Andrew Dunstan <andrew@dunslane.net> writes:
> Tom Lane wrote:
>> (a) Nobody but me is afraid of the consequences of treating this as
>> a GUC. (I still think you're all wrong, but so be it.)
> I can't say I'm happy about it. For one thing, the granularity seems all
> wrong. I'd rather be able to keep backwards compatibility on a function
> by function basis. Or would the value of the GUC at the time the
> function was created stick?
Again, I can't see making a GUC that works fundamentally differently
from the rest of them.
Given this round of feedback, I make the following proposal:
1. Invent a GUC that has the settings backwards-compatible,
oracle-compatible, throw-error (exact spellings TBD). Factory default,
at least for a few releases, will be throw-error. Make it SUSET so that
unprivileged users can't break things by twiddling it; but it's still
possible for the DBA to set it per-database or per-user.
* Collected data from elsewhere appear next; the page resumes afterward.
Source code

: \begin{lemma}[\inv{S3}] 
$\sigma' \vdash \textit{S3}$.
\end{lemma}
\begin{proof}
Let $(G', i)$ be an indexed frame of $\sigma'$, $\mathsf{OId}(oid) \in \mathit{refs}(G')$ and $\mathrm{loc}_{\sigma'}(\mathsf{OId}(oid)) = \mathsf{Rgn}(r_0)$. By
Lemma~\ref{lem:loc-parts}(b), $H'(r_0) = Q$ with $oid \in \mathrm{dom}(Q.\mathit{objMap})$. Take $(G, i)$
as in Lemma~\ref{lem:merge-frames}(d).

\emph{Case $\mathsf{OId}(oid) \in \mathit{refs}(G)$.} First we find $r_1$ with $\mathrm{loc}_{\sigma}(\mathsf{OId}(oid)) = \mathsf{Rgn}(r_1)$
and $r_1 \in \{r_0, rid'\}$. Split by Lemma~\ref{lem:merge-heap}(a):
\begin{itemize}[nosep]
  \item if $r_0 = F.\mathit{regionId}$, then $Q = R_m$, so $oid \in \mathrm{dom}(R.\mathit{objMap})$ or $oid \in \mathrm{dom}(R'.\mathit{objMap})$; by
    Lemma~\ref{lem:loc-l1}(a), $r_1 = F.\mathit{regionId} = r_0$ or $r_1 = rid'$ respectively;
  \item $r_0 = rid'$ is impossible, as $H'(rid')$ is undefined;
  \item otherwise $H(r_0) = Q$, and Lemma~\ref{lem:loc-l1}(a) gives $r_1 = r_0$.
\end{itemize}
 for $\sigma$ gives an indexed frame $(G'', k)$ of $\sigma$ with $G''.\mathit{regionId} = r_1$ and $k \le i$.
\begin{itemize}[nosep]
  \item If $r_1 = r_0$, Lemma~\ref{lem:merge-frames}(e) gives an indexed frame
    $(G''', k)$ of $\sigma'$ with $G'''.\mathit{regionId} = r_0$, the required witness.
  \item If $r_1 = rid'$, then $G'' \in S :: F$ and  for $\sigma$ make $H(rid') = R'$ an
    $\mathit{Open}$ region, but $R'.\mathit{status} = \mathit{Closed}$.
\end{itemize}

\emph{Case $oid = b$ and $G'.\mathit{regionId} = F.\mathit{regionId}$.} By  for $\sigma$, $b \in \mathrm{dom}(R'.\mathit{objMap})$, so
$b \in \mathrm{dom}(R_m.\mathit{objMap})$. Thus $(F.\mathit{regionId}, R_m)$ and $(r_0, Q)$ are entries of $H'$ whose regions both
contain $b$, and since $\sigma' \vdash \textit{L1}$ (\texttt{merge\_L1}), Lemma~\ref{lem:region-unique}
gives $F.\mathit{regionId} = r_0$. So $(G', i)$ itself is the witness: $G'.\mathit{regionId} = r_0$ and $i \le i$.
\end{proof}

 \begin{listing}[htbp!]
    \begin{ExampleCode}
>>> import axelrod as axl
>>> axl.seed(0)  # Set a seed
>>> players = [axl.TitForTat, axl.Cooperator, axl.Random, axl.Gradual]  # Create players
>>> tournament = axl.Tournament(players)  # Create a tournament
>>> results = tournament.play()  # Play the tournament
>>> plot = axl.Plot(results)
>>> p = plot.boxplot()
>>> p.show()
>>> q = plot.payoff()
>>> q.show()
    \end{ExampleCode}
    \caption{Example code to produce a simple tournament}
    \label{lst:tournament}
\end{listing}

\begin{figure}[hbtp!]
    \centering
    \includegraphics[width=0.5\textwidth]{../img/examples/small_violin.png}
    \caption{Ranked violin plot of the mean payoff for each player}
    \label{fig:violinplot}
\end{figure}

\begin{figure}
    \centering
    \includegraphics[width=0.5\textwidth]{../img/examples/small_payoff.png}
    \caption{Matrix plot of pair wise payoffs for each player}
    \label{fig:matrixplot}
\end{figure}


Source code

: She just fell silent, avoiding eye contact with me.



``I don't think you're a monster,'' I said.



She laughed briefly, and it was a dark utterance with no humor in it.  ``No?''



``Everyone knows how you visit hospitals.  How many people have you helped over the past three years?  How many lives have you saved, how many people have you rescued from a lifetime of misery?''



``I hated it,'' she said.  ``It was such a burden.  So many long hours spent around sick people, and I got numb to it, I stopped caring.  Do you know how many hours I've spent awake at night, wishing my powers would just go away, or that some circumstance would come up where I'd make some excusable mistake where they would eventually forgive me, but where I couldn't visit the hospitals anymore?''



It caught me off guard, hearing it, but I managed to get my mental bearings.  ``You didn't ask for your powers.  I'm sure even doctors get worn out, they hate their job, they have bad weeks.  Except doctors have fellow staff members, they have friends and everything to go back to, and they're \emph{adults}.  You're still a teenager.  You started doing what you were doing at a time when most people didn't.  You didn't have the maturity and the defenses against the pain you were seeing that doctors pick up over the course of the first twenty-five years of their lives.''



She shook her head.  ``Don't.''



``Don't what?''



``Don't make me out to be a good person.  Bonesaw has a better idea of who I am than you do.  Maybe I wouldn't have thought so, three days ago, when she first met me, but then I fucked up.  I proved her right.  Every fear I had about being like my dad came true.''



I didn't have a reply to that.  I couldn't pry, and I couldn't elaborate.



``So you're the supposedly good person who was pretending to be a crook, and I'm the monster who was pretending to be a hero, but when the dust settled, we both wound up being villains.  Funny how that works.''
2. Also invent a #option syntax that allows the GUC to be overridden
per-function. (Since the main GUC is SUSET, we can't just use a
per-function SET to override it. There are other ways we could do this
but none seem less ugly than #option...)
Given that the global default will be throw-error, I don't feel a need
to kluge up pg_dump to insert #option in old function definitions;
that's ugly and there are too many cases it would not cover. But that
could be added to this proposal if folks feel strongly enough.